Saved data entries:
________________

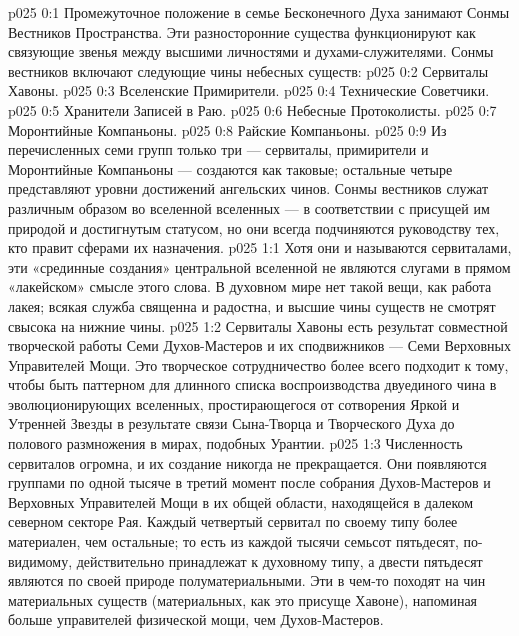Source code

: \author{Облеченный Высокой Властью}
\vs p025 0:1 Промежуточное положение в семье Бесконечного Духа занимают Сонмы Вестников Пространства. Эти разносторонние существа функционируют как связующие звенья между высшими личностями и духами\hyp{}служителями. Сонмы вестников включают следующие чины небесных существ:
\vs p025 0:2 \bibnobreakspace Сервиталы Хавоны.
\vs p025 0:3 \bibnobreakspace Вселенские Примирители.
\vs p025 0:4 \bibnobreakspace Технические Советчики.
\vs p025 0:5 \bibnobreakspace Хранители Записей в Раю.
\vs p025 0:6 \bibnobreakspace Небесные Протоколисты.
\vs p025 0:7 \bibnobreakspace Моронтийные Компаньоны.
\vs p025 0:8 \bibnobreakspace Райские Компаньоны.
\vs p025 0:9 \pc Из перечисленных семи групп только три --- сервиталы, примирители и Моронтийные Компаньоны --- создаются как таковые; остальные четыре представляют уровни достижений ангельских чинов. Сонмы вестников служат различным образом во вселенной вселенных --- в соответствии с присущей им природой и достигнутым статусом, но они всегда подчиняются руководству тех, кто правит сферами их назначения.
\vs p025 1:1 Хотя они и называются сервиталами, эти «срединные создания» центральной вселенной не являются слугами в прямом «лакейском» смысле этого слова. В духовном мире нет такой вещи, как работа лакея; всякая служба священна и радостна, и высшие чины существ не смотрят свысока на нижние чины.
\vs p025 1:2 \pc Сервиталы Хавоны есть результат совместной творческой работы Семи Духов\hyp{}Мастеров и их сподвижников --- Семи Верховных Управителей Мощи. Это творческое сотрудничество более всего подходит к тому, чтобы быть паттерном для длинного списка воспроизводства двуединого чина в эволюционирующих вселенных, простирающегося от сотворения Яркой и Утренней Звезды в результате связи Сына\hyp{}Творца и Творческого Духа до полового размножения в мирах, подобных Урантии.
\vs p025 1:3 Численность сервиталов огромна, и их создание никогда не прекращается. Они появляются группами по одной тысяче в третий момент после собрания Духов\hyp{}Мастеров и Верховных Управителей Мощи в их общей области, находящейся в далеком северном секторе Рая. Каждый четвертый сервитал по своему типу более материален, чем остальные; то есть из каждой тысячи семьсот пятьдесят, по\hyp{}видимому, действительно принадлежат к духовному типу, а двести пятьдесят являются по своей природе полуматериальными. Эти  в чем\hyp{}то походят на чин материальных существ (материальных, как это присуще Хавоне), напоминая больше управителей физической мощи, чем Духов\hyp{}Мастеров.
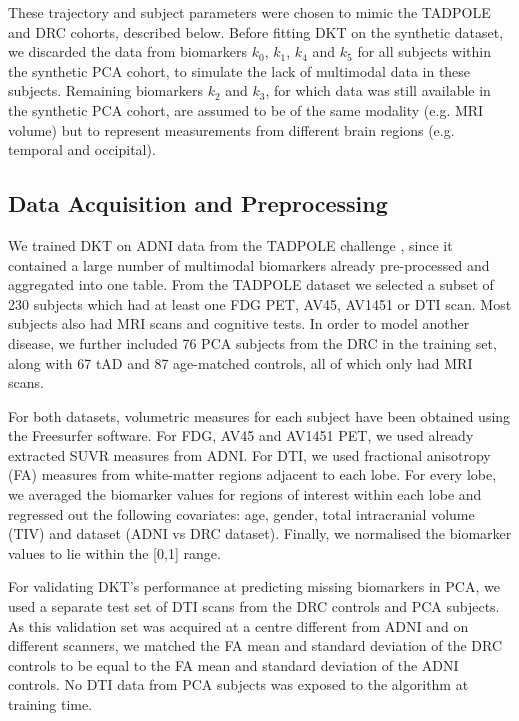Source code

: These trajectory and subject parameters were chosen to mimic the TADPOLE and DRC cohorts, described below. Before fitting DKT on the synthetic dataset, we discarded the data from biomarkers $k_0$, $k_1$, $k_4$ and $k_5$ for all subjects within the synthetic PCA cohort, to simulate the lack of multimodal data in these subjects. Remaining biomarkers $k_2$ and $k_3$, for which data was still available in the synthetic PCA cohort, are assumed to be of the same modality (e.g. MRI volume) but to represent measurements from different brain regions (e.g. temporal and occipital). 


\subsection{Data Acquisition and Preprocessing}

We trained DKT on ADNI data from the TADPOLE challenge \cite{marinescu2018tadpole}, since it contained a large number of multimodal biomarkers already pre-processed and aggregated into one table. From the TADPOLE dataset we selected a subset of 230 subjects which had at least one FDG PET, AV45, AV1451 or DTI scan. Most subjects also had MRI scans and cognitive tests. In order to model another disease, we further included 76 PCA subjects from the DRC in the training set, along with 67 tAD and 87 age-matched controls, all of which only had MRI scans. 

For both datasets, volumetric measures for each subject have been obtained using the Freesurfer software. For FDG, AV45 and AV1451 PET, we used already extracted SUVR measures from ADNI. For DTI, we used fractional anisotropy (FA) measures from white-matter regions adjacent to each lobe. For every lobe, we averaged the biomarker values for regions of interest within each lobe and regressed out the following covariates: age, gender, total intracranial volume (TIV) and dataset (ADNI vs DRC dataset). Finally, we normalised the biomarker values to lie within the [0,1] range. 

For validating DKT's performance at predicting missing biomarkers in PCA, we used a separate test set of DTI scans from the DRC controls and PCA subjects. As this validation set was acquired at a centre different from ADNI and on different scanners, we matched the FA mean and standard deviation of the DRC controls to be equal to the FA mean and standard deviation of the ADNI controls. No DTI data from PCA subjects was exposed to the algorithm at training time.



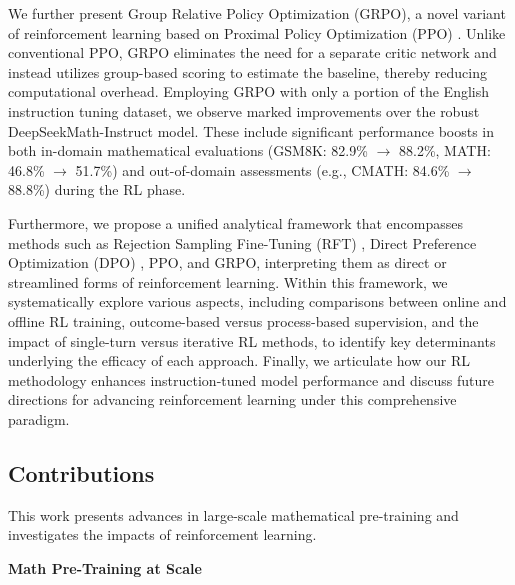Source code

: We further present Group Relative Policy Optimization (GRPO), a novel variant of reinforcement learning based on Proximal Policy Optimization (PPO) \citep{schulman2017proximal}. Unlike conventional PPO, GRPO eliminates the need for a separate critic network and instead utilizes group-based scoring to estimate the baseline, thereby reducing computational overhead. Employing GRPO with only a portion of the English instruction tuning dataset, we observe marked improvements over the robust DeepSeekMath-Instruct model. These include significant performance boosts in both in-domain mathematical evaluations (GSM8K: 82.9\% $\rightarrow$ 88.2\%, MATH: 46.8\% $\rightarrow$ 51.7\%) and out-of-domain assessments (e.g., CMATH: 84.6\% $\rightarrow$ 88.8\%) during the RL phase. 

Furthermore, we propose a unified analytical framework that encompasses methods such as Rejection Sampling Fine-Tuning (RFT) \citep{yuan2023scaling}, Direct Preference Optimization (DPO) \citep{dpo}, PPO, and GRPO, interpreting them as direct or streamlined forms of reinforcement learning. Within this framework, we systematically explore various aspects, including comparisons between online and offline RL training, outcome-based versus process-based supervision, and the impact of single-turn versus iterative RL methods, to identify key determinants underlying the efficacy of each approach. Finally, we articulate how our RL methodology enhances instruction-tuned model performance and discuss future directions for advancing reinforcement learning under this comprehensive paradigm.

\subsection{Contributions}
This work presents advances in large-scale mathematical pre-training and investigates the impacts of reinforcement learning.

\textbf{Math Pre-Training at Scale}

________________

ACTION ITEM:
Could the data above be reproduced exactly, with the pictures left out?

RESPONSE BELOW:
Source code

: \author{Облеченный Высокой Властью}
\vs p025 0:1 Промежуточное положение в семье Бесконечного Духа занимают Сонмы Вестников Пространства. Эти разносторонние существа функционируют как связующие звенья между высшими личностями и духами\hyp{}служителями. Сонмы вестников включают следующие чины небесных существ:
\vs p025 0:2 \bibnobreakspace Сервиталы Хавоны.
\vs p025 0:3 \bibnobreakspace Вселенские Примирители.
\vs p025 0:4 \bibnobreakspace Технические Советчики.
\vs p025 0:5 \bibnobreakspace Хранители Записей в Раю.
\vs p025 0:6 \bibnobreakspace Небесные Протоколисты.
\vs p025 0:7 \bibnobreakspace Моронтийные Компаньоны.
\vs p025 0:8 \bibnobreakspace Райские Компаньоны.
\vs p025 0:9 \pc Из перечисленных семи групп только три --- сервиталы, примирители и Моронтийные Компаньоны --- создаются как таковые; остальные четыре представляют уровни достижений ангельских чинов. Сонмы вестников служат различным образом во вселенной вселенных --- в соответствии с присущей им природой и достигнутым статусом, но они всегда подчиняются руководству тех, кто правит сферами их назначения.
\vs p025 1:1 Хотя они и называются сервиталами, эти «срединные создания» центральной вселенной не являются слугами в прямом «лакейском» смысле этого слова. В духовном мире нет такой вещи, как работа лакея; всякая служба священна и радостна, и высшие чины существ не смотрят свысока на нижние чины.
\vs p025 1:2 \pc Сервиталы Хавоны есть результат совместной творческой работы Семи Духов\hyp{}Мастеров и их сподвижников --- Семи Верховных Управителей Мощи. Это творческое сотрудничество более всего подходит к тому, чтобы быть паттерном для длинного списка воспроизводства двуединого чина в эволюционирующих вселенных, простирающегося от сотворения Яркой и Утренней Звезды в результате связи Сына\hyp{}Творца и Творческого Духа до полового размножения в мирах, подобных Урантии.
\vs p025 1:3 Численность сервиталов огромна, и их создание никогда не прекращается. Они появляются группами по одной тысяче в третий момент после собрания Духов\hyp{}Мастеров и Верховных Управителей Мощи в их общей области, находящейся в далеком северном секторе Рая. Каждый четвертый сервитал по своему типу более материален, чем остальные; то есть из каждой тысячи семьсот пятьдесят, по\hyp{}видимому, действительно принадлежат к духовному типу, а двести пятьдесят являются по своей природе полуматериальными. Эти  в чем\hyp{}то походят на чин материальных существ (материальных, как это присуще Хавоне), напоминая больше управителей физической мощи, чем Духов\hyp{}Мастеров.
Source code

: These trajectory and subject parameters were chosen to mimic the TADPOLE and DRC cohorts, described below. Before fitting DKT on the synthetic dataset, we discarded the data from biomarkers $k_0$, $k_1$, $k_4$ and $k_5$ for all subjects within the synthetic PCA cohort, to simulate the lack of multimodal data in these subjects. Remaining biomarkers $k_2$ and $k_3$, for which data was still available in the synthetic PCA cohort, are assumed to be of the same modality (e.g. MRI volume) but to represent measurements from different brain regions (e.g. temporal and occipital). 


\subsection{Data Acquisition and Preprocessing}

We trained DKT on ADNI data from the TADPOLE challenge \cite{marinescu2018tadpole}, since it contained a large number of multimodal biomarkers already pre-processed and aggregated into one table. From the TADPOLE dataset we selected a subset of 230 subjects which had at least one FDG PET, AV45, AV1451 or DTI scan. Most subjects also had MRI scans and cognitive tests. In order to model another disease, we further included 76 PCA subjects from the DRC in the training set, along with 67 tAD and 87 age-matched controls, all of which only had MRI scans. 

For both datasets, volumetric measures for each subject have been obtained using the Freesurfer software. For FDG, AV45 and AV1451 PET, we used already extracted SUVR measures from ADNI. For DTI, we used fractional anisotropy (FA) measures from white-matter regions adjacent to each lobe. For every lobe, we averaged the biomarker values for regions of interest within each lobe and regressed out the following covariates: age, gender, total intracranial volume (TIV) and dataset (ADNI vs DRC dataset). Finally, we normalised the biomarker values to lie within the [0,1] range. 

For validating DKT's performance at predicting missing biomarkers in PCA, we used a separate test set of DTI scans from the DRC controls and PCA subjects. As this validation set was acquired at a centre different from ADNI and on different scanners, we matched the FA mean and standard deviation of the DRC controls to be equal to the FA mean and standard deviation of the ADNI controls. No DTI data from PCA subjects was exposed to the algorithm at training time.



Source code

: We further present Group Relative Policy Optimization (GRPO), a novel variant of reinforcement learning based on Proximal Policy Optimization (PPO) \citep{schulman2017proximal}. Unlike conventional PPO, GRPO eliminates the need for a separate critic network and instead utilizes group-based scoring to estimate the baseline, thereby reducing computational overhead. Employing GRPO with only a portion of the English instruction tuning dataset, we observe marked improvements over the robust DeepSeekMath-Instruct model. These include significant performance boosts in both in-domain mathematical evaluations (GSM8K: 82.9\% $\rightarrow$ 88.2\%, MATH: 46.8\% $\rightarrow$ 51.7\%) and out-of-domain assessments (e.g., CMATH: 84.6\% $\rightarrow$ 88.8\%) during the RL phase. 

Furthermore, we propose a unified analytical framework that encompasses methods such as Rejection Sampling Fine-Tuning (RFT) \citep{yuan2023scaling}, Direct Preference Optimization (DPO) \citep{dpo}, PPO, and GRPO, interpreting them as direct or streamlined forms of reinforcement learning. Within this framework, we systematically explore various aspects, including comparisons between online and offline RL training, outcome-based versus process-based supervision, and the impact of single-turn versus iterative RL methods, to identify key determinants underlying the efficacy of each approach. Finally, we articulate how our RL methodology enhances instruction-tuned model performance and discuss future directions for advancing reinforcement learning under this comprehensive paradigm.

\subsection{Contributions}
This work presents advances in large-scale mathematical pre-training and investigates the impacts of reinforcement learning.

\textbf{Math Pre-Training at Scale}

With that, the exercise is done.